WHAT IS REQUIRED =>
The result should be an exact copy of the entries that follow, with no pictures included.

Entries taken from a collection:
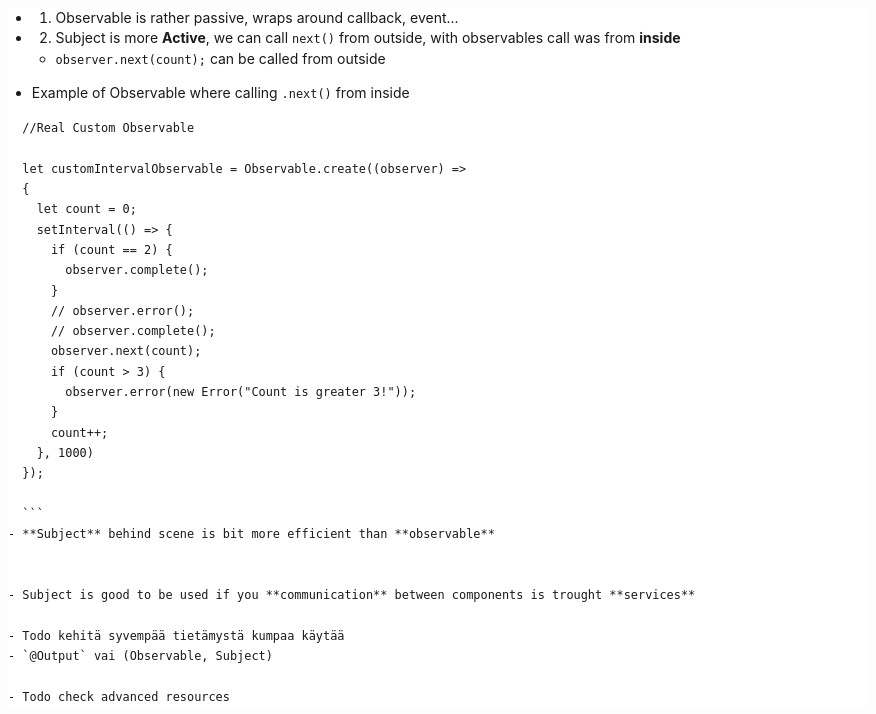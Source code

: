   - 1. Observable is rather passive, wraps around callback, event...
  
  - 2. Subject is more **Active**, we can call `next()` from outside, with observables call was from **inside**
    - `observer.next(count);` can be called from outside
  - Example of Observable where calling `.next()` from inside

  ```
    //Real Custom Observable

    let customIntervalObservable = Observable.create((observer) => 
    {
      let count = 0;
      setInterval(() => {
        if (count == 2) {
          observer.complete();
        }
        // observer.error();
        // observer.complete();
        observer.next(count);
        if (count > 3) {
          observer.error(new Error("Count is greater 3!"));
        }
        count++;
      }, 1000)
    });

    ```
 - **Subject** behind scene is bit more efficient than **observable**


- Subject is good to be used if you **communication** between components is trought **services** 

- Todo kehitä syvempää tietämystä kumpaa käytää
  - `@Output` vai (Observable, Subject)

- Todo check advanced resources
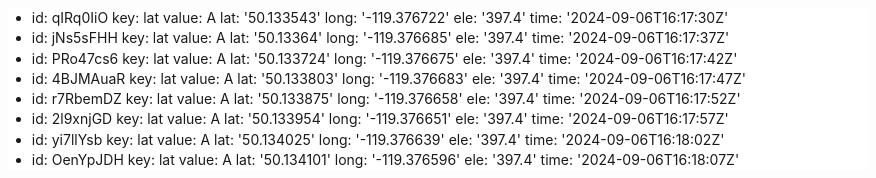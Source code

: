   -
    id: qIRq0IiO
    key: lat
    value: A
    lat: '50.133543'
    long: '-119.376722'
    ele: '397.4'
    time: '2024-09-06T16:17:30Z'
  -
    id: jNs5sFHH
    key: lat
    value: A
    lat: '50.13364'
    long: '-119.376685'
    ele: '397.4'
    time: '2024-09-06T16:17:37Z'
  -
    id: PRo47cs6
    key: lat
    value: A
    lat: '50.133724'
    long: '-119.376675'
    ele: '397.4'
    time: '2024-09-06T16:17:42Z'
  -
    id: 4BJMAuaR
    key: lat
    value: A
    lat: '50.133803'
    long: '-119.376683'
    ele: '397.4'
    time: '2024-09-06T16:17:47Z'
  -
    id: r7RbemDZ
    key: lat
    value: A
    lat: '50.133875'
    long: '-119.376658'
    ele: '397.4'
    time: '2024-09-06T16:17:52Z'
  -
    id: 2l9xnjGD
    key: lat
    value: A
    lat: '50.133954'
    long: '-119.376651'
    ele: '397.4'
    time: '2024-09-06T16:17:57Z'
  -
    id: yi7llYsb
    key: lat
    value: A
    lat: '50.134025'
    long: '-119.376639'
    ele: '397.4'
    time: '2024-09-06T16:18:02Z'
  -
    id: OenYpJDH
    key: lat
    value: A
    lat: '50.134101'
    long: '-119.376596'
    ele: '397.4'
    time: '2024-09-06T16:18:07Z'
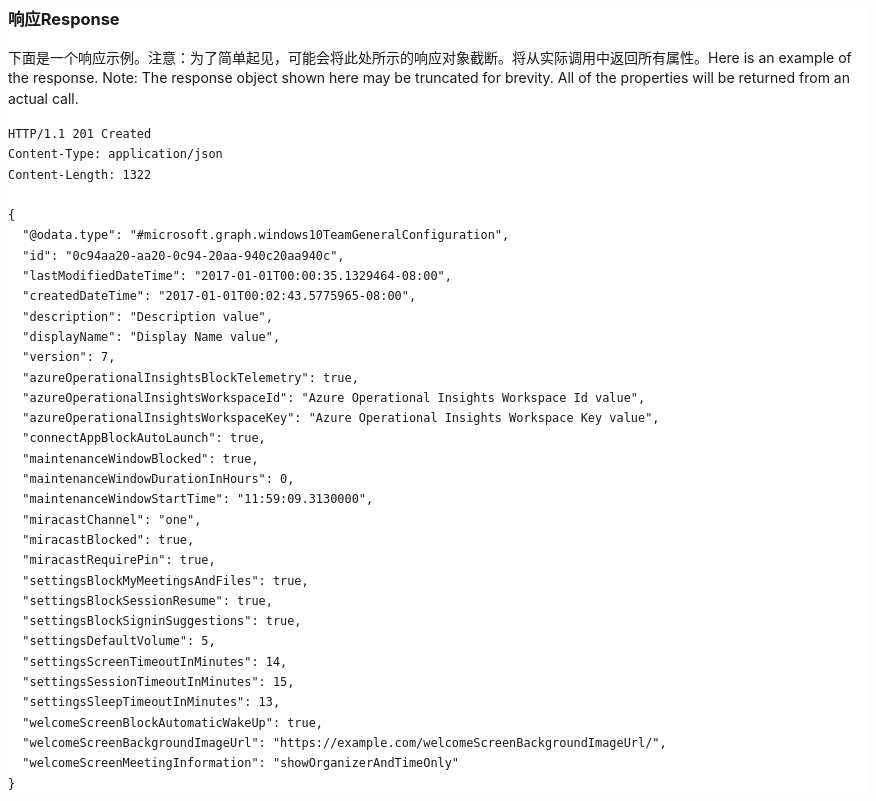 ### <a name="response"></a><span data-ttu-id="5ec40-228">响应</span><span class="sxs-lookup"><span data-stu-id="5ec40-228">Response</span></span>
<span data-ttu-id="5ec40-p113">下面是一个响应示例。注意：为了简单起见，可能会将此处所示的响应对象截断。将从实际调用中返回所有属性。</span><span class="sxs-lookup"><span data-stu-id="5ec40-p113">Here is an example of the response. Note: The response object shown here may be truncated for brevity. All of the properties will be returned from an actual call.</span></span>
``` http
HTTP/1.1 201 Created
Content-Type: application/json
Content-Length: 1322

{
  "@odata.type": "#microsoft.graph.windows10TeamGeneralConfiguration",
  "id": "0c94aa20-aa20-0c94-20aa-940c20aa940c",
  "lastModifiedDateTime": "2017-01-01T00:00:35.1329464-08:00",
  "createdDateTime": "2017-01-01T00:02:43.5775965-08:00",
  "description": "Description value",
  "displayName": "Display Name value",
  "version": 7,
  "azureOperationalInsightsBlockTelemetry": true,
  "azureOperationalInsightsWorkspaceId": "Azure Operational Insights Workspace Id value",
  "azureOperationalInsightsWorkspaceKey": "Azure Operational Insights Workspace Key value",
  "connectAppBlockAutoLaunch": true,
  "maintenanceWindowBlocked": true,
  "maintenanceWindowDurationInHours": 0,
  "maintenanceWindowStartTime": "11:59:09.3130000",
  "miracastChannel": "one",
  "miracastBlocked": true,
  "miracastRequirePin": true,
  "settingsBlockMyMeetingsAndFiles": true,
  "settingsBlockSessionResume": true,
  "settingsBlockSigninSuggestions": true,
  "settingsDefaultVolume": 5,
  "settingsScreenTimeoutInMinutes": 14,
  "settingsSessionTimeoutInMinutes": 15,
  "settingsSleepTimeoutInMinutes": 13,
  "welcomeScreenBlockAutomaticWakeUp": true,
  "welcomeScreenBackgroundImageUrl": "https://example.com/welcomeScreenBackgroundImageUrl/",
  "welcomeScreenMeetingInformation": "showOrganizerAndTimeOnly"
}
```




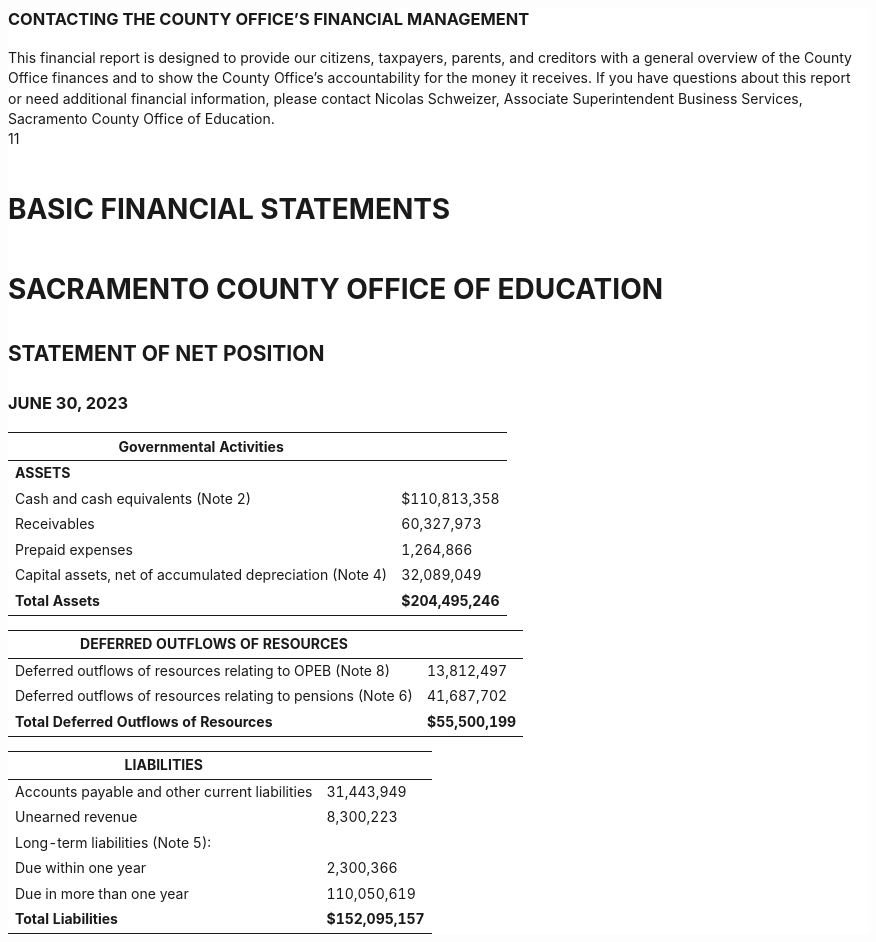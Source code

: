 ### CONTACTING THE COUNTY OFFICE’S FINANCIAL MANAGEMENT  
This financial report is designed to provide our citizens, taxpayers, parents, and creditors with a general overview of the County Office finances and to show the County Office’s accountability for the money it receives. If you have questions about this report or need additional financial information, please contact Nicolas Schweizer, Associate Superintendent Business Services, Sacramento County Office of Education.  
11

# BASIC FINANCIAL STATEMENTS

# SACRAMENTO COUNTY OFFICE OF EDUCATION  
## STATEMENT OF NET POSITION  
### JUNE 30, 2023  

| **Governmental Activities** |         |
|-----------------------------|---------|
| **ASSETS**                  |         |
| Cash and cash equivalents (Note 2) | $110,813,358 |
| Receivables                 | 60,327,973 |
| Prepaid expenses            | 1,264,866 |
| Capital assets, net of accumulated depreciation (Note 4) | 32,089,049 |
| **Total Assets**           | **$204,495,246** |

| **DEFERRED OUTFLOWS OF RESOURCES** |         |
|-------------------------------------|---------|
| Deferred outflows of resources relating to OPEB (Note 8) | 13,812,497 |
| Deferred outflows of resources relating to pensions (Note 6) | 41,687,702 |
| **Total Deferred Outflows of Resources** | **$55,500,199** |

| **LIABILITIES**                  |         |
|----------------------------------|---------|
| Accounts payable and other current liabilities | 31,443,949 |
| Unearned revenue                 | 8,300,223 |
| Long-term liabilities (Note 5):   |         |
| Due within one year             | 2,300,366 |
| Due in more than one year       | 110,050,619 |
| **Total Liabilities**            | **$152,095,157** |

ANSWER SPACE =>
Source code

:   - 1. Observable is rather passive, wraps around callback, event...
  
  - 2. Subject is more **Active**, we can call `next()` from outside, with observables call was from **inside**
    - `observer.next(count);` can be called from outside
  - Example of Observable where calling `.next()` from inside

  ```
    //Real Custom Observable

    let customIntervalObservable = Observable.create((observer) => 
    {
      let count = 0;
      setInterval(() => {
        if (count == 2) {
          observer.complete();
        }
        // observer.error();
        // observer.complete();
        observer.next(count);
        if (count > 3) {
          observer.error(new Error("Count is greater 3!"));
        }
        count++;
      }, 1000)
    });

    ```
 - **Subject** behind scene is bit more efficient than **observable**


- Subject is good to be used if you **communication** between components is trought **services** 

- Todo kehitä syvempää tietämystä kumpaa käytää
  - `@Output` vai (Observable, Subject)

- Todo check advanced resources
Source code

:   -
    id: qIRq0IiO
    key: lat
    value: A
    lat: '50.133543'
    long: '-119.376722'
    ele: '397.4'
    time: '2024-09-06T16:17:30Z'
  -
    id: jNs5sFHH
    key: lat
    value: A
    lat: '50.13364'
    long: '-119.376685'
    ele: '397.4'
    time: '2024-09-06T16:17:37Z'
  -
    id: PRo47cs6
    key: lat
    value: A
    lat: '50.133724'
    long: '-119.376675'
    ele: '397.4'
    time: '2024-09-06T16:17:42Z'
  -
    id: 4BJMAuaR
    key: lat
    value: A
    lat: '50.133803'
    long: '-119.376683'
    ele: '397.4'
    time: '2024-09-06T16:17:47Z'
  -
    id: r7RbemDZ
    key: lat
    value: A
    lat: '50.133875'
    long: '-119.376658'
    ele: '397.4'
    time: '2024-09-06T16:17:52Z'
  -
    id: 2l9xnjGD
    key: lat
    value: A
    lat: '50.133954'
    long: '-119.376651'
    ele: '397.4'
    time: '2024-09-06T16:17:57Z'
  -
    id: yi7llYsb
    key: lat
    value: A
    lat: '50.134025'
    long: '-119.376639'
    ele: '397.4'
    time: '2024-09-06T16:18:02Z'
  -
    id: OenYpJDH
    key: lat
    value: A
    lat: '50.134101'
    long: '-119.376596'
    ele: '397.4'
    time: '2024-09-06T16:18:07Z'
 ### <a name="response"></a><span data-ttu-id="5ec40-228">响应</span><span class="sxs-lookup"><span data-stu-id="5ec40-228">Response</span></span>
<span data-ttu-id="5ec40-p113">下面是一个响应示例。注意：为了简单起见，可能会将此处所示的响应对象截断。将从实际调用中返回所有属性。</span><span class="sxs-lookup"><span data-stu-id="5ec40-p113">Here is an example of the response. Note: The response object shown here may be truncated for brevity. All of the properties will be returned from an actual call.</span></span>
``` http
HTTP/1.1 201 Created
Content-Type: application/json
Content-Length: 1322

{
  "@odata.type": "#microsoft.graph.windows10TeamGeneralConfiguration",
  "id": "0c94aa20-aa20-0c94-20aa-940c20aa940c",
  "lastModifiedDateTime": "2017-01-01T00:00:35.1329464-08:00",
  "createdDateTime": "2017-01-01T00:02:43.5775965-08:00",
  "description": "Description value",
  "displayName": "Display Name value",
  "version": 7,
  "azureOperationalInsightsBlockTelemetry": true,
  "azureOperationalInsightsWorkspaceId": "Azure Operational Insights Workspace Id value",
  "azureOperationalInsightsWorkspaceKey": "Azure Operational Insights Workspace Key value",
  "connectAppBlockAutoLaunch": true,
  "maintenanceWindowBlocked": true,
  "maintenanceWindowDurationInHours": 0,
  "maintenanceWindowStartTime": "11:59:09.3130000",
  "miracastChannel": "one",
  "miracastBlocked": true,
  "miracastRequirePin": true,
  "settingsBlockMyMeetingsAndFiles": true,
  "settingsBlockSessionResume": true,
  "settingsBlockSigninSuggestions": true,
  "settingsDefaultVolume": 5,
  "settingsScreenTimeoutInMinutes": 14,
  "settingsSessionTimeoutInMinutes": 15,
  "settingsSleepTimeoutInMinutes": 13,
  "welcomeScreenBlockAutomaticWakeUp": true,
  "welcomeScreenBackgroundImageUrl": "https://example.com/welcomeScreenBackgroundImageUrl/",
  "welcomeScreenMeetingInformation": "showOrganizerAndTimeOnly"
}
```




Source code

: ### CONTACTING THE COUNTY OFFICE’S FINANCIAL MANAGEMENT  
This financial report is designed to provide our citizens, taxpayers, parents, and creditors with a general overview of the County Office finances and to show the County Office’s accountability for the money it receives. If you have questions about this report or need additional financial information, please contact Nicolas Schweizer, Associate Superintendent Business Services, Sacramento County Office of Education.  
11

# BASIC FINANCIAL STATEMENTS

# SACRAMENTO COUNTY OFFICE OF EDUCATION  
## STATEMENT OF NET POSITION  
### JUNE 30, 2023  

| **Governmental Activities** |         |
|-----------------------------|---------|
| **ASSETS**                  |         |
| Cash and cash equivalents (Note 2) | $110,813,358 |
| Receivables                 | 60,327,973 |
| Prepaid expenses            | 1,264,866 |
| Capital assets, net of accumulated depreciation (Note 4) | 32,089,049 |
| **Total Assets**           | **$204,495,246** |

| **DEFERRED OUTFLOWS OF RESOURCES** |         |
|-------------------------------------|---------|
| Deferred outflows of resources relating to OPEB (Note 8) | 13,812,497 |
| Deferred outflows of resources relating to pensions (Note 6) | 41,687,702 |
| **Total Deferred Outflows of Resources** | **$55,500,199** |

| **LIABILITIES**                  |         |
|----------------------------------|---------|
| Accounts payable and other current liabilities | 31,443,949 |
| Unearned revenue                 | 8,300,223 |
| Long-term liabilities (Note 5):   |         |
| Due within one year             | 2,300,366 |
| Due in more than one year       | 110,050,619 |
| **Total Liabilities**            | **$152,095,157** |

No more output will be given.